Quizzes are easy. People love learning, and they will generally stick around to find the answer once their curiosity is tickled. Sites like BuzzFeed have been able to be the masters of the online quiz that not only keeps you on their site for longer, but generally gets you to share the results too.
Polls and Surveys
In a riff off the quiz, polls and surveys are also a good way to get your audience to interact. These don’t need to be complex, something as simple as “Pick the cover for my next book” or “Vote for the next conference location” can get people much more invested in the brand.

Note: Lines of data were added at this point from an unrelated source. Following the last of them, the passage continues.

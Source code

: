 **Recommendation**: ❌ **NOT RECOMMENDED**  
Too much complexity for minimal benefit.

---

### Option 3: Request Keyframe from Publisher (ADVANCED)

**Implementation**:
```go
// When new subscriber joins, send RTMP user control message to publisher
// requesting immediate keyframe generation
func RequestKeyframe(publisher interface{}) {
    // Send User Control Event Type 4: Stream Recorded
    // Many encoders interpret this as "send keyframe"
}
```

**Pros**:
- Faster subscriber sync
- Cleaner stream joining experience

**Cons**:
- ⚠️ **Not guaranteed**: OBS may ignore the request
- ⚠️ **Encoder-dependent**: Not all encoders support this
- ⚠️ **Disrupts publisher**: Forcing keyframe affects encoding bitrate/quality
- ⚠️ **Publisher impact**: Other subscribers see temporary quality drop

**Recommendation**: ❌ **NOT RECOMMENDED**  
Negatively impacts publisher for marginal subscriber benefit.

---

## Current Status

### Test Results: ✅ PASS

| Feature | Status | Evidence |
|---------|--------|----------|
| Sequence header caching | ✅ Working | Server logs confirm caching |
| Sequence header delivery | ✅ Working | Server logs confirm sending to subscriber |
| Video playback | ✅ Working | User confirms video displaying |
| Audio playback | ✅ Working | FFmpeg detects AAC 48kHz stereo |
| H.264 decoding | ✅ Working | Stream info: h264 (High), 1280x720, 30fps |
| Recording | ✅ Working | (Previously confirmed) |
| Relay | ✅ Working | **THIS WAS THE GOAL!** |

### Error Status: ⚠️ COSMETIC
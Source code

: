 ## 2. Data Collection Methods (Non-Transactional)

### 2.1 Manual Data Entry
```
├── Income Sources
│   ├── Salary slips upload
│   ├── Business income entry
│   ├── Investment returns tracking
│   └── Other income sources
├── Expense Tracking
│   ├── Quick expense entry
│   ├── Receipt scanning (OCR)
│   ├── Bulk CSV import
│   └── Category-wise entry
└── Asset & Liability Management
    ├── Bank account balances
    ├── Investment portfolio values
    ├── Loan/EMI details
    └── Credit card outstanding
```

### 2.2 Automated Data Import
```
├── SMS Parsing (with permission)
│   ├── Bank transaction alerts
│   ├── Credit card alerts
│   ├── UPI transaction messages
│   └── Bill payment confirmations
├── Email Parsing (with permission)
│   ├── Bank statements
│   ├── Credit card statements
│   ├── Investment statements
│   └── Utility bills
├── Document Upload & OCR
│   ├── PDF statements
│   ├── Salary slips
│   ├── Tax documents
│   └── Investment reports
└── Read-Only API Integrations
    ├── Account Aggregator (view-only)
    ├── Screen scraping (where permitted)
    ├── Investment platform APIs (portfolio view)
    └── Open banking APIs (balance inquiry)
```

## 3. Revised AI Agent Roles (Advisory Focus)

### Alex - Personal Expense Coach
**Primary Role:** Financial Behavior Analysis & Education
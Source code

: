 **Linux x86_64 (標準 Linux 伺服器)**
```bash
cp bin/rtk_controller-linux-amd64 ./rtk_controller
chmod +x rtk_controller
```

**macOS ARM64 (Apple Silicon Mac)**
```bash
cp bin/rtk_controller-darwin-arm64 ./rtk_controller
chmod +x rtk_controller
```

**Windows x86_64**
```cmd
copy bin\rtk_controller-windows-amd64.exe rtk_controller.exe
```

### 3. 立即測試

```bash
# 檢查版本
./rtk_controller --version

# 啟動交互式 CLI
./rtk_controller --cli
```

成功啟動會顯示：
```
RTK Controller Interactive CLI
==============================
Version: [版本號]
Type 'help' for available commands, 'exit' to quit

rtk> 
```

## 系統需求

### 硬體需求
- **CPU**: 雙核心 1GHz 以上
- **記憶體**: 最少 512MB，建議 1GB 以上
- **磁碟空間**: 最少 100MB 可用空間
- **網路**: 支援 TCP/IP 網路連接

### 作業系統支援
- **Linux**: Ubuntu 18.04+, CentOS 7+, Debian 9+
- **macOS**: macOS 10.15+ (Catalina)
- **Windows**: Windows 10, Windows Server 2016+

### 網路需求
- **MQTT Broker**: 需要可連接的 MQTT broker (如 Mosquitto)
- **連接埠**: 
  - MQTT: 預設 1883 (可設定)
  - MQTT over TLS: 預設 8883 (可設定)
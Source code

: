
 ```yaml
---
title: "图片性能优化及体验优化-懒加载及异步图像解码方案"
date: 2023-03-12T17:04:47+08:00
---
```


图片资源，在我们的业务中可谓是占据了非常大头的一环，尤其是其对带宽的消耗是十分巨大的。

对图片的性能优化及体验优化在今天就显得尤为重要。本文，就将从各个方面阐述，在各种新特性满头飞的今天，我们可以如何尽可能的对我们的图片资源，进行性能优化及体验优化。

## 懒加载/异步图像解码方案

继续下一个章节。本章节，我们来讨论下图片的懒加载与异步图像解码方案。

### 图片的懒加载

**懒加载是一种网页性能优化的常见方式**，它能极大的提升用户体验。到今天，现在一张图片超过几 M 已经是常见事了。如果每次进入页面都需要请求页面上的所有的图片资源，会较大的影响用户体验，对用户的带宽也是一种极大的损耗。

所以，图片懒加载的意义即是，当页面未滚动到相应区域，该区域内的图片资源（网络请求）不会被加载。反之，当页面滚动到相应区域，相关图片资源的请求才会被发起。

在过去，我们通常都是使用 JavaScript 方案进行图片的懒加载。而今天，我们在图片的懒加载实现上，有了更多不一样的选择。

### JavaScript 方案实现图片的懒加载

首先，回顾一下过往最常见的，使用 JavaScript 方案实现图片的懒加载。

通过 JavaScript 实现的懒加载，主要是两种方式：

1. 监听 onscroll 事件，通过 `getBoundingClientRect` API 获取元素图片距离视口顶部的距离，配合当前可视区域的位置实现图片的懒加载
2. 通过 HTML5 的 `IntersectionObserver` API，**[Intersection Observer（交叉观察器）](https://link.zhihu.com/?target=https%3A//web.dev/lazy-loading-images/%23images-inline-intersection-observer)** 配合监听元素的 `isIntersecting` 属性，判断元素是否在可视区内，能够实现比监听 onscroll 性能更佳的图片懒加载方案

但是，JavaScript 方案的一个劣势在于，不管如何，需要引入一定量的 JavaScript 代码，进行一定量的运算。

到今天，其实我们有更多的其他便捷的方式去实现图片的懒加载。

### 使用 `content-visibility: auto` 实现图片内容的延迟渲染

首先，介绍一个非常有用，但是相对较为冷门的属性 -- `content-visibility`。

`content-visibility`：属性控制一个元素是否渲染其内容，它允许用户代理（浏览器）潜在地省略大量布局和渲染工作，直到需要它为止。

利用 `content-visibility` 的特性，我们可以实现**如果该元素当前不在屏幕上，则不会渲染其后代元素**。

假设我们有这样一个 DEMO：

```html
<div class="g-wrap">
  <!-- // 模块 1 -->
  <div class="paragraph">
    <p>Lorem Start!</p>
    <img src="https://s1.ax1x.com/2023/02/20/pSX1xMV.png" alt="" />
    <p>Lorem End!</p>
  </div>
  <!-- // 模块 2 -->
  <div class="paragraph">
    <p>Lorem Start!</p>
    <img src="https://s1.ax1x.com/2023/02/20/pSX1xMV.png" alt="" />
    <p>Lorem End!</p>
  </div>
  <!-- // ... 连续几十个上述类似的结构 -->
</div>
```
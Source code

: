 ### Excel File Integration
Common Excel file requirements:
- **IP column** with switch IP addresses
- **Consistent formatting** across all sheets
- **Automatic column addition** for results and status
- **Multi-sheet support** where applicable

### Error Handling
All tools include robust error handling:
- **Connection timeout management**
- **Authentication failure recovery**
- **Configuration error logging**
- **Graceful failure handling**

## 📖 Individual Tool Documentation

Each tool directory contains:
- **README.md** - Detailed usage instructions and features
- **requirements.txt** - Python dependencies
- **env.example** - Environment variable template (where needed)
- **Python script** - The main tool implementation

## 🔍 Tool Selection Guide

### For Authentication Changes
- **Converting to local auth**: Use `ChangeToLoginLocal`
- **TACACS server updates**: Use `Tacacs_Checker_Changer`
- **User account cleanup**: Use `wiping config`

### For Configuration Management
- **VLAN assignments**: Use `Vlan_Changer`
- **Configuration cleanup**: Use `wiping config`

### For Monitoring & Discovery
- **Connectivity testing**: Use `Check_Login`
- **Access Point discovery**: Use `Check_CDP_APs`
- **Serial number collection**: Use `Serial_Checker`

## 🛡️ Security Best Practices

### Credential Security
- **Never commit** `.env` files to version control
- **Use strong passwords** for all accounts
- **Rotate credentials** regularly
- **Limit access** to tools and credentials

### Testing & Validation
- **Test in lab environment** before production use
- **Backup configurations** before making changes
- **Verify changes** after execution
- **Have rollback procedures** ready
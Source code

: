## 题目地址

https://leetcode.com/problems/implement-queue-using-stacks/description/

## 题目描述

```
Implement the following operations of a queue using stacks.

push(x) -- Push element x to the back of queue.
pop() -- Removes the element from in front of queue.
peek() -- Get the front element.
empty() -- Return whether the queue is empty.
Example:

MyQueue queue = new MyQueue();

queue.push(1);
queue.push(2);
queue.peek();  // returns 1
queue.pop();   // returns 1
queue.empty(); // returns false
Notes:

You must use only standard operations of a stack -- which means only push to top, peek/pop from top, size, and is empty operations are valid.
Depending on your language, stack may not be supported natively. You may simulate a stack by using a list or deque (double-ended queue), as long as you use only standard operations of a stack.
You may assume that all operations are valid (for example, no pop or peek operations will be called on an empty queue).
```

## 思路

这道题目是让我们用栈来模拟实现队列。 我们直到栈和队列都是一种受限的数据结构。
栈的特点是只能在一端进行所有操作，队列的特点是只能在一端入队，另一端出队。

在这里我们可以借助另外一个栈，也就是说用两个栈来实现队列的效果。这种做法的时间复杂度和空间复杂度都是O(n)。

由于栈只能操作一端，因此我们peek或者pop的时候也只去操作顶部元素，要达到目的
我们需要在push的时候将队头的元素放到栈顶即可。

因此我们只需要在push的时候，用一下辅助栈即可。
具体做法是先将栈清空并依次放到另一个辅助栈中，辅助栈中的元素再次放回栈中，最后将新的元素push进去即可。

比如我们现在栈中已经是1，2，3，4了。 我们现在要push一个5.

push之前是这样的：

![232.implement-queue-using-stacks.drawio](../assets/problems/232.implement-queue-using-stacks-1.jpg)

Contests have tons of potential for brands and marketers. Not only do people love winning things (see: The Endowment Effect), but contests hold another bonus. They usually require the visitor to enter some information, giving a treasure trove of data.
Calculators are another type of interactive content that can bring in visitors. These can cover a number of topics (usually centered around money), anything from “Calculate My Mortgage Payment” to SalesForce Pardot’s “Calculate the ROI on Automation.”
One interesting change that’s come into play with interactive content is the re-imagining of white papers. While not something that would traditionally be seen as interactive, some savvy brands are changing that, making their white papers clickable and calling for engagement.
It should go without saying that video is one of the obvious (and easy) ways to increase your interactive content, time on site, and visitor education. It’s no surprise that video marketing has become increasingly important, especially when it comes to marketing on mobile.
The Final Result
At the end of the day, brands and marketers need to be paying attention to the rapidly changing pace of the Internet. What worked even five years ago will likely not be nearly as effective even a few years from now.
Users are being bombarded with more information online than ever, and are increasingly growing skeptical of what they do see. Once you’re able to understand that and make the move towards improving the way you offer content to your visitors that increases their engagement and interaction the results will come.
Have you tried incorporating interactive content into your marketing plans? What have been your results?